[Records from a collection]
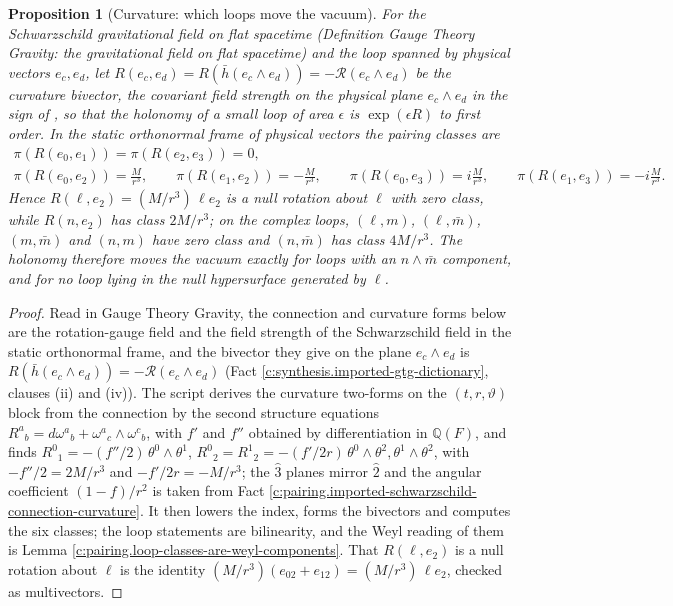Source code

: \documentclass[11pt]{article}
\newtheorem{proposition}[theorem]{Proposition}
\theoremstyle{definition}
\theoremstyle{plain}
\providecommand{\Q}{}\renewcommand{\Q}{\mathbb{Q}}
\providecommand{\hb}{}\renewcommand{\hb}{\bar{h}}
\providecommand{\mb}{}\renewcommand{\mb}{\bar m}
\providecommand{\pv}{}\renewcommand{\pv}{\pi}
\begin{document}
\begin{proposition}[Curvature: which loops move the vacuum]\label{c:pairing.curvature-which-loops-move-vacuum}
For the Schwarzschild gravitational field on flat spacetime (Definition \emph{Gauge Theory Gravity: the gravitational field on flat spacetime}) and the loop spanned by physical vectors $e_{c}, e_{d}$, let $R(e_{c}, e_{d}) = R(\hb(e_{c} \wedge e_{d})) = -\mathcal{R}(e_{c} \wedge e_{d})$ be the curvature bivector, the covariant field strength on the physical plane $e_{c} \wedge e_{d}$ in the sign of \cite{LDG1998}, so that the holonomy of a small loop of area $\epsilon$ is $\exp(\epsilon R)$ to first order. In the static orthonormal frame of physical vectors the pairing classes are
\begin{gather*}
\pv(R(e_{0},e_{1})) = \pv(R(e_{2},e_{3})) = 0, \\
\pv(R(e_{0},e_{2})) = \frac{M}{r^{3}}, \qquad \pv(R(e_{1},e_{2})) = -\frac{M}{r^{3}}, \qquad \pv(R(e_{0},e_{3})) = i\frac{M}{r^{3}}, \qquad \pv(R(e_{1},e_{3})) = -i\frac{M}{r^{3}} .
\end{gather*}
Hence $R(\ell, e_{2}) = (M/r^{3})\,\ell e_{2}$ is a null rotation about $\ell$ with zero class, while $R(n, e_{2})$ has class $2M/r^{3}$; on the complex loops, $(\ell, m)$, $(\ell, \mb)$, $(m, \mb)$ and $(n, m)$ have zero class and $(n, \mb)$ has class $4M/r^{3}$. The holonomy therefore moves the vacuum exactly for loops with an $n \wedge \mb$ component, and for no loop lying in the null hypersurface generated by $\ell$.
\end{proposition}
\begin{proof}
Read in Gauge Theory Gravity, the connection and curvature forms below are the rotation-gauge field and the field strength of the Schwarzschild field in the static orthonormal frame, and the bivector they give on the plane $e_{c} \wedge e_{d}$ is $R(\hb(e_{c} \wedge e_{d})) = -\mathcal{R}(e_{c} \wedge e_{d})$ (Fact \ref{c:synthesis.imported-gtg-dictionary}, clauses (ii) and (iv)). The script derives the curvature two-forms on the $(t, r, \vartheta)$ block from the connection by the second structure equations $R^{a}{}_{b} = d\omega^{a}{}_{b} + \omega^{a}{}_{c}\wedge\omega^{c}{}_{b}$, with $f'$ and $f''$ obtained by differentiation in $\Q(F)$, and finds $R^{0}{}_{1} = -(f''/2)\,\theta^{0}\wedge\theta^{1}$, $R^{0}{}_{2} = R^{1}{}_{2} = -(f'/2r)\,\theta^{0}\wedge\theta^{2}, \theta^{1}\wedge\theta^{2}$, with $-f''/2 = 2M/r^{3}$ and $-f'/2r = -M/r^{3}$; the $\hat3$ planes mirror $\hat2$ and the angular coefficient $(1 - f)/r^{2}$ is taken from Fact \ref{c:pairing.imported-schwarzschild-connection-curvature}. It then lowers the index, forms the bivectors and computes the six classes; the loop statements are bilinearity, and the Weyl reading of them is Lemma \ref{c:pairing.loop-classes-are-weyl-components}. That $R(\ell, e_{2})$ is a null rotation about $\ell$ is the identity $(M/r^{3})(e_{02} + e_{12}) = (M/r^{3})\,\ell e_{2}$, checked as multivectors.

\end{proof}
\end{document}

# WHAT IS EXPECTED
Copy each entry exactly as written. Pictures do not belong in the copy.

# RESPONSE
Source code

: \documentclass[11pt]{article}
\newtheorem{proposition}[theorem]{Proposition}
\theoremstyle{definition}
\theoremstyle{plain}
\providecommand{\Q}{}\renewcommand{\Q}{\mathbb{Q}}
\providecommand{\hb}{}\renewcommand{\hb}{\bar{h}}
\providecommand{\mb}{}\renewcommand{\mb}{\bar m}
\providecommand{\pv}{}\renewcommand{\pv}{\pi}
\begin{document}
\begin{proposition}[Curvature: which loops move the vacuum]\label{c:pairing.curvature-which-loops-move-vacuum}
For the Schwarzschild gravitational field on flat spacetime (Definition \emph{Gauge Theory Gravity: the gravitational field on flat spacetime}) and the loop spanned by physical vectors $e_{c}, e_{d}$, let $R(e_{c}, e_{d}) = R(\hb(e_{c} \wedge e_{d})) = -\mathcal{R}(e_{c} \wedge e_{d})$ be the curvature bivector, the covariant field strength on the physical plane $e_{c} \wedge e_{d}$ in the sign of \cite{LDG1998}, so that the holonomy of a small loop of area $\epsilon$ is $\exp(\epsilon R)$ to first order. In the static orthonormal frame of physical vectors the pairing classes are
\begin{gather*}
\pv(R(e_{0},e_{1})) = \pv(R(e_{2},e_{3})) = 0, \\
\pv(R(e_{0},e_{2})) = \frac{M}{r^{3}}, \qquad \pv(R(e_{1},e_{2})) = -\frac{M}{r^{3}}, \qquad \pv(R(e_{0},e_{3})) = i\frac{M}{r^{3}}, \qquad \pv(R(e_{1},e_{3})) = -i\frac{M}{r^{3}} .
\end{gather*}
Hence $R(\ell, e_{2}) = (M/r^{3})\,\ell e_{2}$ is a null rotation about $\ell$ with zero class, while $R(n, e_{2})$ has class $2M/r^{3}$; on the complex loops, $(\ell, m)$, $(\ell, \mb)$, $(m, \mb)$ and $(n, m)$ have zero class and $(n, \mb)$ has class $4M/r^{3}$. The holonomy therefore moves the vacuum exactly for loops with an $n \wedge \mb$ component, and for no loop lying in the null hypersurface generated by $\ell$.
\end{proposition}
\begin{proof}
Read in Gauge Theory Gravity, the connection and curvature forms below are the rotation-gauge field and the field strength of the Schwarzschild field in the static orthonormal frame, and the bivector they give on the plane $e_{c} \wedge e_{d}$ is $R(\hb(e_{c} \wedge e_{d})) = -\mathcal{R}(e_{c} \wedge e_{d})$ (Fact \ref{c:synthesis.imported-gtg-dictionary}, clauses (ii) and (iv)). The script derives the curvature two-forms on the $(t, r, \vartheta)$ block from the connection by the second structure equations $R^{a}{}_{b} = d\omega^{a}{}_{b} + \omega^{a}{}_{c}\wedge\omega^{c}{}_{b}$, with $f'$ and $f''$ obtained by differentiation in $\Q(F)$, and finds $R^{0}{}_{1} = -(f''/2)\,\theta^{0}\wedge\theta^{1}$, $R^{0}{}_{2} = R^{1}{}_{2} = -(f'/2r)\,\theta^{0}\wedge\theta^{2}, \theta^{1}\wedge\theta^{2}$, with $-f''/2 = 2M/r^{3}$ and $-f'/2r = -M/r^{3}$; the $\hat3$ planes mirror $\hat2$ and the angular coefficient $(1 - f)/r^{2}$ is taken from Fact \ref{c:pairing.imported-schwarzschild-connection-curvature}. It then lowers the index, forms the bivectors and computes the six classes; the loop statements are bilinearity, and the Weyl reading of them is Lemma \ref{c:pairing.loop-classes-are-weyl-components}. That $R(\ell, e_{2})$ is a null rotation about $\ell$ is the identity $(M/r^{3})(e_{02} + e_{12}) = (M/r^{3})\,\ell e_{2}$, checked as multivectors.

\end{proof}
\end{document}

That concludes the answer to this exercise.